* _Work required_:
Check each line below for "begin" and give the count of those that have it, nothing else.

* _Source texts of formatted documents_:
========================================================================

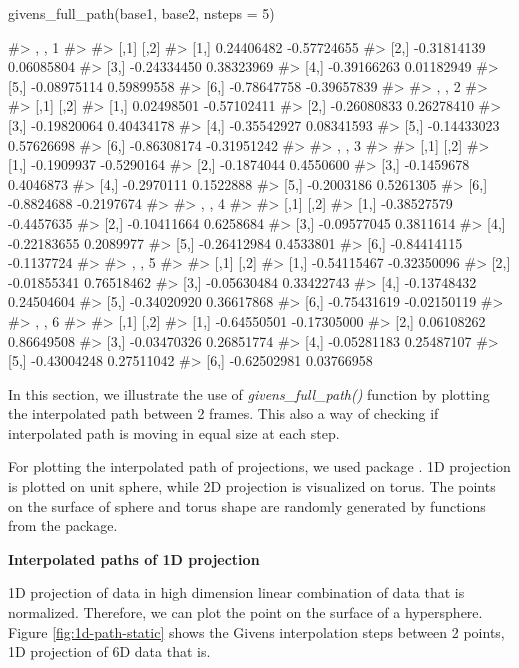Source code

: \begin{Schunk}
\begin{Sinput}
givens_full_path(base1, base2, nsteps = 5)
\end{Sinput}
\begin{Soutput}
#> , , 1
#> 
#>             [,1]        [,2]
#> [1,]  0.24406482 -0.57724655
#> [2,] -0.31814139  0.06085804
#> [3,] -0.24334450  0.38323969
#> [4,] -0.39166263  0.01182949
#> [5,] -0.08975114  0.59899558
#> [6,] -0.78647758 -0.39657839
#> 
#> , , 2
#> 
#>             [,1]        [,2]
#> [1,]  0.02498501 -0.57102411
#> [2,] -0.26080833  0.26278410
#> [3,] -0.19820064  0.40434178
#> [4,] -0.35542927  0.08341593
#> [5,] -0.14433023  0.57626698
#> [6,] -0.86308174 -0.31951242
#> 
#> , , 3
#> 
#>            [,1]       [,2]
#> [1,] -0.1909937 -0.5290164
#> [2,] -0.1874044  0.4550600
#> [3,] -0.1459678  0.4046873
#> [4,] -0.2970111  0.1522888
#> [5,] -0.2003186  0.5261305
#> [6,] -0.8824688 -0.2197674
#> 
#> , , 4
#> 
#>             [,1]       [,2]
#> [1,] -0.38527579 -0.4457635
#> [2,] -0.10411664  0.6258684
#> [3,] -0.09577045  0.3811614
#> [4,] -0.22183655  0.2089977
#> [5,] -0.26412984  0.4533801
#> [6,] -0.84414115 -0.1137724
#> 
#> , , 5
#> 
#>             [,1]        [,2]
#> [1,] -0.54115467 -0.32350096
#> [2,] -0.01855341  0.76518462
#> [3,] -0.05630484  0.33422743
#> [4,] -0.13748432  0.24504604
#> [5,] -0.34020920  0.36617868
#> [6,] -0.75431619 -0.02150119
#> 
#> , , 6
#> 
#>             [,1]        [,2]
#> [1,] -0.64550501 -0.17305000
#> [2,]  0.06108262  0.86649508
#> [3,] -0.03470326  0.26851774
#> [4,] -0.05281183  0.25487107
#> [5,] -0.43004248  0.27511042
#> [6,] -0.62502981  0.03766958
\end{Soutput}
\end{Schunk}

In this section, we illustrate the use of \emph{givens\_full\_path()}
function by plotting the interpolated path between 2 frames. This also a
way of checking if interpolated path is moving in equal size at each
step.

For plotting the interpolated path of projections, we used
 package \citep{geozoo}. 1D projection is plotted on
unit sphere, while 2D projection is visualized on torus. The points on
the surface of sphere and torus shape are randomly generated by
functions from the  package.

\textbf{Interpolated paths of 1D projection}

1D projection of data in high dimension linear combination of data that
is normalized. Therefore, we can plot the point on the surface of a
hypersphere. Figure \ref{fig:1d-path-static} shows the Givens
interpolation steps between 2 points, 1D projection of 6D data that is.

========================================================================

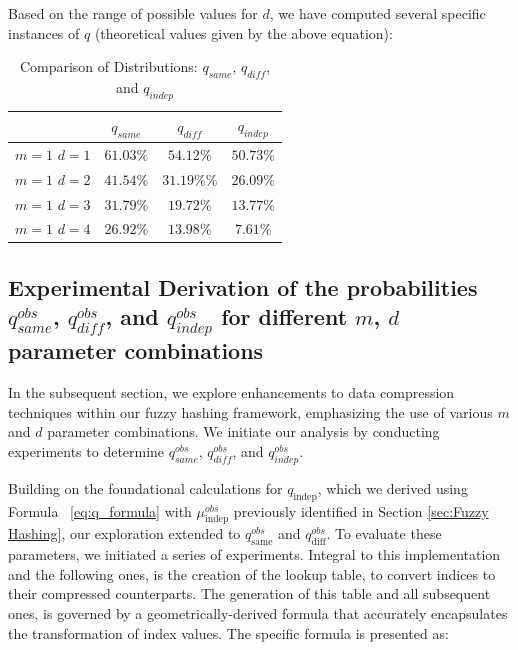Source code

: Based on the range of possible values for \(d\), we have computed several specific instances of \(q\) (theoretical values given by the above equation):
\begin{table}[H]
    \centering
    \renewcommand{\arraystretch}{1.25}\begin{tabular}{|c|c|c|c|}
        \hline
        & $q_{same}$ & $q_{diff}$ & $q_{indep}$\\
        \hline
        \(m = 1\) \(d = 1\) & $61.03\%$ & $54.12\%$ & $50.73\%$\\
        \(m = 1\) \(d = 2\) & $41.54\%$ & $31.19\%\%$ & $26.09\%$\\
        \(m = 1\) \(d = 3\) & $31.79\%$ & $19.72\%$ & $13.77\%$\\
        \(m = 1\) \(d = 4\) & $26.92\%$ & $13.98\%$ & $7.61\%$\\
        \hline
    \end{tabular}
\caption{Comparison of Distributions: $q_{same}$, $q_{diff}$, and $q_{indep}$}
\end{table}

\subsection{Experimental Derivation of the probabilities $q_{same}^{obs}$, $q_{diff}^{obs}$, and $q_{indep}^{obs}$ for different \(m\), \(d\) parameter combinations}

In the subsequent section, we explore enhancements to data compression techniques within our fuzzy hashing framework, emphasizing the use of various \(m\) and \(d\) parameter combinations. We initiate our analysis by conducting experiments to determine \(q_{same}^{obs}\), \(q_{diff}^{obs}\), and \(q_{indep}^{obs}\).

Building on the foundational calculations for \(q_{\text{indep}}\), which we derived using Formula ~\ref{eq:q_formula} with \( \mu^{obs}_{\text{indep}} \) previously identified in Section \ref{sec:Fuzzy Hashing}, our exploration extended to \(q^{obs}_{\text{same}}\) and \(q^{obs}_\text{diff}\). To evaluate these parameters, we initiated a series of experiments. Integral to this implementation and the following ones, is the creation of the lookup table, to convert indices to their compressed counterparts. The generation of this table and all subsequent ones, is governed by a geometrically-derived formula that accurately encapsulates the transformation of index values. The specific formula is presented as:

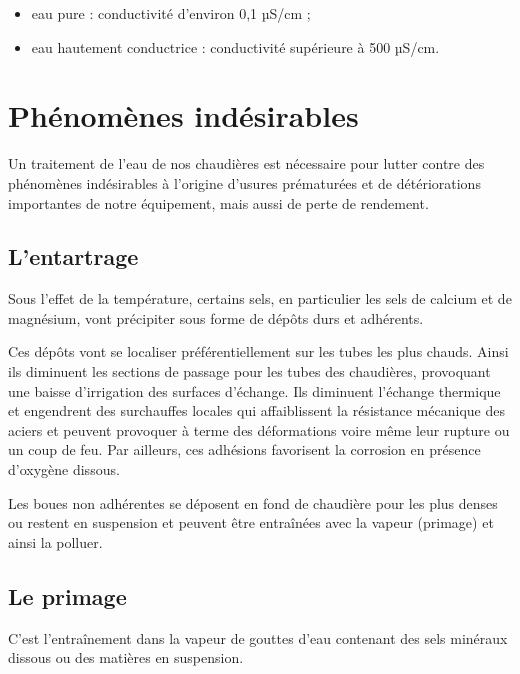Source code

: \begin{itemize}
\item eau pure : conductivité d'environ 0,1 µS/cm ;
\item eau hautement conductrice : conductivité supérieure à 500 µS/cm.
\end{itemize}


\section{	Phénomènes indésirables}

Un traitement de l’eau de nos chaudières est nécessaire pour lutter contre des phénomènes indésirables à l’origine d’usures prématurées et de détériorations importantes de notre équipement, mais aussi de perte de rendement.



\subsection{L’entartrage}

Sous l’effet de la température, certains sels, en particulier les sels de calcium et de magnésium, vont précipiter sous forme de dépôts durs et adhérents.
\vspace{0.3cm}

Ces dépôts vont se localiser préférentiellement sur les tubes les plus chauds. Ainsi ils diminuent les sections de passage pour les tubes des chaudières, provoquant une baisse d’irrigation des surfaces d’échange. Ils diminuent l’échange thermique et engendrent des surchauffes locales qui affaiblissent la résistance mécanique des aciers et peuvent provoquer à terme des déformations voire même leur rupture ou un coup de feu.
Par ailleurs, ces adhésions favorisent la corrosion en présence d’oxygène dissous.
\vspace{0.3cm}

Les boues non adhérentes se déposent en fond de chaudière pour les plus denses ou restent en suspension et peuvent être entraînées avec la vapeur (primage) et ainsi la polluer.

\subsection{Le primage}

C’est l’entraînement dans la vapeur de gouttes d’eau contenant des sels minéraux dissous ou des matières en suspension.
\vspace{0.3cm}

========================================================================

* _Response to the exercise_:
6